HAMMOND—On March 26, of last year, the Greater St. James African Methodist Episcopal Church celebrated their 150th anniversary. St James was the first Black church in Hammond.
During a funeral on September 10, the floor of the historical church foyer collapsed with about a dozen of people falling in the hole.
“I was scared. My husband immediate jump in the hole helping seniors out,” said Stephanie Turner.
“It was chaos for a short time, the young people panic and forgot about the older peoples,” said the Reverend Carl Turner. The Hammond Fire Department arrived and completed the rescue, he said.
Later reports stated ternite damages was the cause.
St. James was organized by Rev. Charles Daggs, who served the church faithfully until his death. As a coal burner after the Civil War in New Orleans, his work brought him to Hammond. Upon his arrival, he and a small band of worshippers went “from house to house holding prayer meetings.” After finding there was no place for Blacks to worship, he sought to organize a church for Blacks.
After a period, they were given permission to worship in a small school house.

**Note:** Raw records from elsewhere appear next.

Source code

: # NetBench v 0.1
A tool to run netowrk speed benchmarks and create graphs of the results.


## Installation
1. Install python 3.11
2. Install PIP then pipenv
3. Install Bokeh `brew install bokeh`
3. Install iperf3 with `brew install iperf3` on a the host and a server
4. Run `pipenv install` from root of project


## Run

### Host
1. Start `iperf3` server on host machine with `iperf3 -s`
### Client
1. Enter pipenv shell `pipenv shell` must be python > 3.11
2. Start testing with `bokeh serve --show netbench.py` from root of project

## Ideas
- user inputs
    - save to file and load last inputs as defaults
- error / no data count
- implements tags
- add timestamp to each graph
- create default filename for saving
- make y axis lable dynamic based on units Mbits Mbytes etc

According to historian Antoinette Harrell, the band then moved on a site that was donated by Charles Cates, a wealthy citizen of Hammond.
Under the leadership of Daggs, the first church was erected.

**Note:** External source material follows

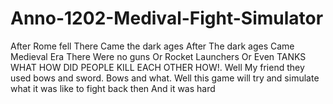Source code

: # Anno-1202-Medival-Fight-Simulator
After Rome fell There Came the dark ages After The dark ages Came Medieval Era There Were no guns Or Rocket Launchers Or Even TANKS WHAT HOW DID PEOPLE KILL EACH OTHER HOW!. Well My friend they used bows and sword. Bows and what. Well this game will try and simulate what it was like to fight back then And it was hard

Naming the church was easy. It church was named in honor of Daggs’ home church in New Orleans. When, Daggs came to Hammond, that name was deeply rooted in his heart. He desired the same spirit in the newly erected Hammond church, said Harrell.

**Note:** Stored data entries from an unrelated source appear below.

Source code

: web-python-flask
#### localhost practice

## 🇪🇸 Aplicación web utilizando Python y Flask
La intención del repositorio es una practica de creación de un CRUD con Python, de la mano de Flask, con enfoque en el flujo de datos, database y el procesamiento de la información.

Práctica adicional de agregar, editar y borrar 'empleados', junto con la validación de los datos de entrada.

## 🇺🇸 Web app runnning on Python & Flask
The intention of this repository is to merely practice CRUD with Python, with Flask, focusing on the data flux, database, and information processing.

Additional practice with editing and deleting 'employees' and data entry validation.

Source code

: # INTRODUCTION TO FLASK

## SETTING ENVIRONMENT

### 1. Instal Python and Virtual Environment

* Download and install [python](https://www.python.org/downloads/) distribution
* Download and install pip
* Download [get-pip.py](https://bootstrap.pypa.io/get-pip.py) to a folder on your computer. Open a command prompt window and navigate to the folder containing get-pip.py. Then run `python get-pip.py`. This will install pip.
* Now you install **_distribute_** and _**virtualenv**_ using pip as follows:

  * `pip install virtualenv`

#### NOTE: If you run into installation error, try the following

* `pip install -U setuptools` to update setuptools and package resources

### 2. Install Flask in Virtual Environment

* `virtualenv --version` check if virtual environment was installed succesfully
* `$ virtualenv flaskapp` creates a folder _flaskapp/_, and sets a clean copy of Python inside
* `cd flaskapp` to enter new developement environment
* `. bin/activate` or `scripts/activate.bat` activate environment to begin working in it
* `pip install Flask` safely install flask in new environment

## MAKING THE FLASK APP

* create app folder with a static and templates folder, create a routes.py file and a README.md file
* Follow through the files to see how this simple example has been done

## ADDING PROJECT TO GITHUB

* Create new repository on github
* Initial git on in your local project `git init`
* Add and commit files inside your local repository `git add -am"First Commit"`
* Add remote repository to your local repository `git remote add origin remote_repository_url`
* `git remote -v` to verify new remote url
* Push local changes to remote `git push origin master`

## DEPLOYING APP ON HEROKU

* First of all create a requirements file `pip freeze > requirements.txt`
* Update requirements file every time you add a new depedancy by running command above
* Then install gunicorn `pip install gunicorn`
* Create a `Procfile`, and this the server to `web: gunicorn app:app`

According to Harrell, in 1923 the present site of the church, 311 East Michigan Street, was bought by two of the church members, Israel Carter and Albert Gibson, who mortgaged their homes. The architect,
Alexander Cornelius Evans, and the builder, John Noble, were also church members. Church construction was completed in 1925. In August 2, 2017, St James was added to the National Register of Historic Places.